Without this revolution in agriculture it would be difficult for Russia to industrialise swiftly because industrial workers would be needed for this and so agriculture had to become more efficient to produce as much food with fewer workers. This would also involve a change in Russian society as people would need to move to cities for industrial production whereas historically the majority of Russians were rural dwellers. Nicholas II was ill equipped to deal with this problem because it was a massive, long-term, expensive undertaking even with the import of foreign machinery and advisors. It had taken a lot of money and time for the agricultural revolution to be reached in Britain and Nicholas had neither the funds for it, nor the time at present. He needed to improve the situation quickly which agricultural improvements would not do.
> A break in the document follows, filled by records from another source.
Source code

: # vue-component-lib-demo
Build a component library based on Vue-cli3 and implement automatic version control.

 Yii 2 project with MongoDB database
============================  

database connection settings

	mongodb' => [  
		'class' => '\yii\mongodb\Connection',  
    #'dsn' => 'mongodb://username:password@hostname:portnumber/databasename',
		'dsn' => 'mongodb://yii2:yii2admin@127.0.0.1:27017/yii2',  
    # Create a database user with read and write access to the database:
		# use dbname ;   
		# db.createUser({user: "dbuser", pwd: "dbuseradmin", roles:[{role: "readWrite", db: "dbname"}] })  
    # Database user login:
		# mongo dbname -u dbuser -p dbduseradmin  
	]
Nicholas II had the problem of the poor social conditions and structure of Russia. Russia’s social structure was more like a medieval feudal system than a 19th century one when compared to that of most of Europe and the USA. The peasants were largely uneducated which prevented developments in agriculture and industry so confounded others of Nicholas’ problems. Nicholas was not in a position to deal with the lack of education because of the funds which this would have required. Peasants lived in poverty whereas the minority upper classes lived in prosperity. Conditions for factory workers were especially poor with many of them living and working in appalling conditions for measly pay. Therefore there was a lack of incentive to become an industrial worker which hindered production. This unequal spread of wealth was a problem, however even if Nicholas II had been able to totally change the social structure of Russia, which he wasn’t due to the time scale of such a large undertaking, it is unlikely he would have wanted to since he had little to gain from such an action. It would have angered the upper classes and so won him more enemies.
Overall Tsar Nicholas II was not well placed to deal with the problems he faced in 1900. There were no immediate solutions to the issues he faced and in the face of growing opposition and discontent this was what he required. Many of the long term problems he faced would need to be brought in over a long period of time and also at great expense which meant he was less able to deal with them since it may take a life time to complete some of them. The short term problems Nicholas II faced were much more easy to manage, either by repression or concession. Therefore since repression was the policy he was most likely to pursue Tsar Nicholas II would have been forced to repress in the short term while bringing in a number of long term reforms, something which he had neither the vision nor the skill to do. In the words of The Miniaturist ‘only a genius’ could have ‘coped with the task of ruling a vast Empire in the grips of a deepening revolutionary crisis… and Nicholas was no genius’.